Saved data entries:
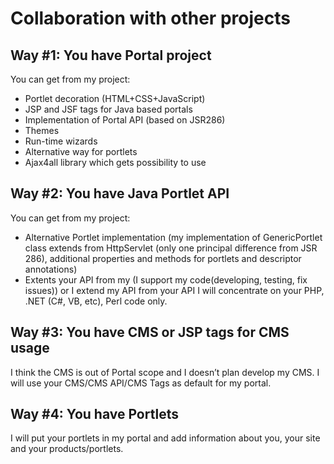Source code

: # Collaboration with other projects #

## Way #1: You have Portal project ##

You can get from my project:
  * Portlet decoration (HTML+CSS+JavaScript)
  * JSP and JSF tags for Java based portals
  * Implementation of Portal API (based on JSR286)
  * Themes
  * Run-time wizards
  * Alternative way for portlets
  * Ajax4all library which gets possibility to use

## Way #2: You have Java Portlet API ##

You can get from my project:
  * Alternative Portlet implementation (my implementation of GenericPortlet class extends from HttpServlet (only one principal difference  from  JSR 286), additional properties and methods for portlets and descriptor annotations)
  * Extents your API from my (I support my code(developing,  testing, fix issues)) or I extend my API from your API
I will concentrate on your PHP, .NET (C#, VB, etc), Perl code only.

## Way #3: You have CMS or JSP tags for CMS usage ##

I think the CMS is out of Portal scope and I doesn’t plan develop my CMS.
I will use your CMS/CMS API/CMS Tags as default for my portal.

## Way #4: You have Portlets ##

I will put your portlets in my portal and add information about you, your site and your products/portlets.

Exercise prompt - Copy out each line of the data containing the string "have".

Result -
## Way #1: You have Portal project ##
## Way #2: You have Java Portlet API ##
## Way #3: You have CMS or JSP tags for CMS usage ##
## Way #4: You have Portlets ##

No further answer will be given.